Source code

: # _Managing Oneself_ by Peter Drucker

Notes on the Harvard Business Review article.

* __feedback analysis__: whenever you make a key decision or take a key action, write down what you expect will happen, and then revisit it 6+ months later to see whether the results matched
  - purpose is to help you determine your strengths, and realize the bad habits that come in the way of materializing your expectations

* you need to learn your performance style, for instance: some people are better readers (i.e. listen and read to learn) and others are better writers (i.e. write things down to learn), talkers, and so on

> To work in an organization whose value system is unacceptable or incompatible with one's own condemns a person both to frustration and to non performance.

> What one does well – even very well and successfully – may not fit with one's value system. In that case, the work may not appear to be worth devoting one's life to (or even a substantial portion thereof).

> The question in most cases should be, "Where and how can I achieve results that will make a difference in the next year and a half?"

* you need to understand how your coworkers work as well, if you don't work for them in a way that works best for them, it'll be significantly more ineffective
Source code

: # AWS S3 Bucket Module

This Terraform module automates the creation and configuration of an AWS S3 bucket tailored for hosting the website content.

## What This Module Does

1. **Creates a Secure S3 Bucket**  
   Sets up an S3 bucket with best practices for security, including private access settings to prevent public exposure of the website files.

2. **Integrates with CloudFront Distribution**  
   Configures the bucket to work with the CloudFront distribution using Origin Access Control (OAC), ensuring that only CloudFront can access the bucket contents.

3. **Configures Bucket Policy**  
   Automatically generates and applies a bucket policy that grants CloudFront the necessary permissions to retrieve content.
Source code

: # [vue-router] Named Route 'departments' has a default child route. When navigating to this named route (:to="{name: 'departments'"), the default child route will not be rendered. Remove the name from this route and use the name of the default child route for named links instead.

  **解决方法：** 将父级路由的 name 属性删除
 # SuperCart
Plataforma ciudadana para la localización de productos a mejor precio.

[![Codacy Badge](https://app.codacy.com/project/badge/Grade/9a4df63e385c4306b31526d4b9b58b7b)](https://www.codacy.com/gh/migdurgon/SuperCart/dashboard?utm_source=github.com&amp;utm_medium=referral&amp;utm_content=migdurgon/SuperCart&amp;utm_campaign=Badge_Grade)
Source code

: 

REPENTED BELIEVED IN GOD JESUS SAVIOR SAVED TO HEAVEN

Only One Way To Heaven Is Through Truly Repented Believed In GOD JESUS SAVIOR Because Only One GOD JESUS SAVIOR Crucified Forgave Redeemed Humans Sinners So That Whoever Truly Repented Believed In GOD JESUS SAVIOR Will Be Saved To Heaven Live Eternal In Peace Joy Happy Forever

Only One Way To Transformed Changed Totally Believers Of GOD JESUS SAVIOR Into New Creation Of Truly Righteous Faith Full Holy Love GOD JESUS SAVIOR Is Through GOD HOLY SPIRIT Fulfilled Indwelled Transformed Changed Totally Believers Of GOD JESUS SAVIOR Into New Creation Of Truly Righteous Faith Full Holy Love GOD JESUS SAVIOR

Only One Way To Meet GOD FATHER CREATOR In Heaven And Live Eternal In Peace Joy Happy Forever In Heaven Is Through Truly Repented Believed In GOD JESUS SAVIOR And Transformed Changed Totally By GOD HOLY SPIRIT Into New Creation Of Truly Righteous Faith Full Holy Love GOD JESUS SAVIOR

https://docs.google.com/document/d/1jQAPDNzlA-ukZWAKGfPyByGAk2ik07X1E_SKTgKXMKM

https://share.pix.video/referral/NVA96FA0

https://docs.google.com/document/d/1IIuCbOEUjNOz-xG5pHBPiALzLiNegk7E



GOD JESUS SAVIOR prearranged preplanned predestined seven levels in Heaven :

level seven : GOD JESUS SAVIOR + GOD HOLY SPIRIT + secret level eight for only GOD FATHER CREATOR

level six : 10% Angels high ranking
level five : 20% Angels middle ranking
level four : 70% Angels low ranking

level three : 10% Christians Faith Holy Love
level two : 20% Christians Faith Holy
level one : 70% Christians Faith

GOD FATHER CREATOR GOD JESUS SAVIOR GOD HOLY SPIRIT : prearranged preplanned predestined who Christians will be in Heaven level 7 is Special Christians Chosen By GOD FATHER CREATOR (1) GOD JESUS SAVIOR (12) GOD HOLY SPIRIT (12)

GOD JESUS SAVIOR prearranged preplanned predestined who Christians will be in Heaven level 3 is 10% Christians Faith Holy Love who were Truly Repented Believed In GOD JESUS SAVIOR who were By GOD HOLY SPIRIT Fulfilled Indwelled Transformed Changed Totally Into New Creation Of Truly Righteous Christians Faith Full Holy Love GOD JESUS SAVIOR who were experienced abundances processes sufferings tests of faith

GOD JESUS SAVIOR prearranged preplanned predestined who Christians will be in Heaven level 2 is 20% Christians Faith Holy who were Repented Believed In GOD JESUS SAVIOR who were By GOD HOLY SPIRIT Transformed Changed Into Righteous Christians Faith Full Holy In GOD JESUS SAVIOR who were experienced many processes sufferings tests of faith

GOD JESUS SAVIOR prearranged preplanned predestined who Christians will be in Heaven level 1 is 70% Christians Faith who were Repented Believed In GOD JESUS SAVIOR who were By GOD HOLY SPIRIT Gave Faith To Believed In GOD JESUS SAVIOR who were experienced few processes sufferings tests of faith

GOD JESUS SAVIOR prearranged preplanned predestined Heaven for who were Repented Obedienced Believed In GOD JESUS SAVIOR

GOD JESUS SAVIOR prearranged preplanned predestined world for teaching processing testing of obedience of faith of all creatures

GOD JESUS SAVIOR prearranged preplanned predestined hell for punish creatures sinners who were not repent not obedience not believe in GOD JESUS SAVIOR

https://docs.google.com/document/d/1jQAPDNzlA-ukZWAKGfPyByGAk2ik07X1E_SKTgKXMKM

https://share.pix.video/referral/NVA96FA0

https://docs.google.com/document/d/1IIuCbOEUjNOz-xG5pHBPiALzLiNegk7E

■ ■ ■ ■

Reproduce all of the entries verbatim.

Source code

: # _Managing Oneself_ by Peter Drucker

Notes on the Harvard Business Review article.

* __feedback analysis__: whenever you make a key decision or take a key action, write down what you expect will happen, and then revisit it 6+ months later to see whether the results matched
  - purpose is to help you determine your strengths, and realize the bad habits that come in the way of materializing your expectations

* you need to learn your performance style, for instance: some people are better readers (i.e. listen and read to learn) and others are better writers (i.e. write things down to learn), talkers, and so on

> To work in an organization whose value system is unacceptable or incompatible with one's own condemns a person both to frustration and to non performance.

> What one does well – even very well and successfully – may not fit with one's value system. In that case, the work may not appear to be worth devoting one's life to (or even a substantial portion thereof).

> The question in most cases should be, "Where and how can I achieve results that will make a difference in the next year and a half?"

* you need to understand how your coworkers work as well, if you don't work for them in a way that works best for them, it'll be significantly more ineffective
Source code

: # AWS S3 Bucket Module

This Terraform module automates the creation and configuration of an AWS S3 bucket tailored for hosting the website content.

## What This Module Does

1. **Creates a Secure S3 Bucket**  
   Sets up an S3 bucket with best practices for security, including private access settings to prevent public exposure of the website files.

2. **Integrates with CloudFront Distribution**  
   Configures the bucket to work with the CloudFront distribution using Origin Access Control (OAC), ensuring that only CloudFront can access the bucket contents.

3. **Configures Bucket Policy**  
   Automatically generates and applies a bucket policy that grants CloudFront the necessary permissions to retrieve content.
Source code

: # [vue-router] Named Route 'departments' has a default child route. When navigating to this named route (:to="{name: 'departments'"), the default child route will not be rendered. Remove the name from this route and use the name of the default child route for named links instead.

  **解决方法：** 将父级路由的 name 属性删除
 # SuperCart
Plataforma ciudadana para la localización de productos a mejor precio.

[![Codacy Badge](https://app.codacy.com/project/badge/Grade/9a4df63e385c4306b31526d4b9b58b7b)](https://www.codacy.com/gh/migdurgon/SuperCart/dashboard?utm_source=github.com&amp;utm_medium=referral&amp;utm_content=migdurgon/SuperCart&amp;utm_campaign=Badge_Grade)
Source code

: 

REPENTED BELIEVED IN GOD JESUS SAVIOR SAVED TO HEAVEN

Only One Way To Heaven Is Through Truly Repented Believed In GOD JESUS SAVIOR Because Only One GOD JESUS SAVIOR Crucified Forgave Redeemed Humans Sinners So That Whoever Truly Repented Believed In GOD JESUS SAVIOR Will Be Saved To Heaven Live Eternal In Peace Joy Happy Forever

Only One Way To Transformed Changed Totally Believers Of GOD JESUS SAVIOR Into New Creation Of Truly Righteous Faith Full Holy Love GOD JESUS SAVIOR Is Through GOD HOLY SPIRIT Fulfilled Indwelled Transformed Changed Totally Believers Of GOD JESUS SAVIOR Into New Creation Of Truly Righteous Faith Full Holy Love GOD JESUS SAVIOR

Only One Way To Meet GOD FATHER CREATOR In Heaven And Live Eternal In Peace Joy Happy Forever In Heaven Is Through Truly Repented Believed In GOD JESUS SAVIOR And Transformed Changed Totally By GOD HOLY SPIRIT Into New Creation Of Truly Righteous Faith Full Holy Love GOD JESUS SAVIOR

https://docs.google.com/document/d/1jQAPDNzlA-ukZWAKGfPyByGAk2ik07X1E_SKTgKXMKM

https://share.pix.video/referral/NVA96FA0

https://docs.google.com/document/d/1IIuCbOEUjNOz-xG5pHBPiALzLiNegk7E



GOD JESUS SAVIOR prearranged preplanned predestined seven levels in Heaven :

level seven : GOD JESUS SAVIOR + GOD HOLY SPIRIT + secret level eight for only GOD FATHER CREATOR

level six : 10% Angels high ranking
level five : 20% Angels middle ranking
level four : 70% Angels low ranking

level three : 10% Christians Faith Holy Love
level two : 20% Christians Faith Holy
level one : 70% Christians Faith

GOD FATHER CREATOR GOD JESUS SAVIOR GOD HOLY SPIRIT : prearranged preplanned predestined who Christians will be in Heaven level 7 is Special Christians Chosen By GOD FATHER CREATOR (1) GOD JESUS SAVIOR (12) GOD HOLY SPIRIT (12)

GOD JESUS SAVIOR prearranged preplanned predestined who Christians will be in Heaven level 3 is 10% Christians Faith Holy Love who were Truly Repented Believed In GOD JESUS SAVIOR who were By GOD HOLY SPIRIT Fulfilled Indwelled Transformed Changed Totally Into New Creation Of Truly Righteous Christians Faith Full Holy Love GOD JESUS SAVIOR who were experienced abundances processes sufferings tests of faith

GOD JESUS SAVIOR prearranged preplanned predestined who Christians will be in Heaven level 2 is 20% Christians Faith Holy who were Repented Believed In GOD JESUS SAVIOR who were By GOD HOLY SPIRIT Transformed Changed Into Righteous Christians Faith Full Holy In GOD JESUS SAVIOR who were experienced many processes sufferings tests of faith

GOD JESUS SAVIOR prearranged preplanned predestined who Christians will be in Heaven level 1 is 70% Christians Faith who were Repented Believed In GOD JESUS SAVIOR who were By GOD HOLY SPIRIT Gave Faith To Believed In GOD JESUS SAVIOR who were experienced few processes sufferings tests of faith

GOD JESUS SAVIOR prearranged preplanned predestined Heaven for who were Repented Obedienced Believed In GOD JESUS SAVIOR

GOD JESUS SAVIOR prearranged preplanned predestined world for teaching processing testing of obedience of faith of all creatures

GOD JESUS SAVIOR prearranged preplanned predestined hell for punish creatures sinners who were not repent not obedience not believe in GOD JESUS SAVIOR

https://docs.google.com/document/d/1jQAPDNzlA-ukZWAKGfPyByGAk2ik07X1E_SKTgKXMKM

https://share.pix.video/referral/NVA96FA0

https://docs.google.com/document/d/1IIuCbOEUjNOz-xG5pHBPiALzLiNegk7E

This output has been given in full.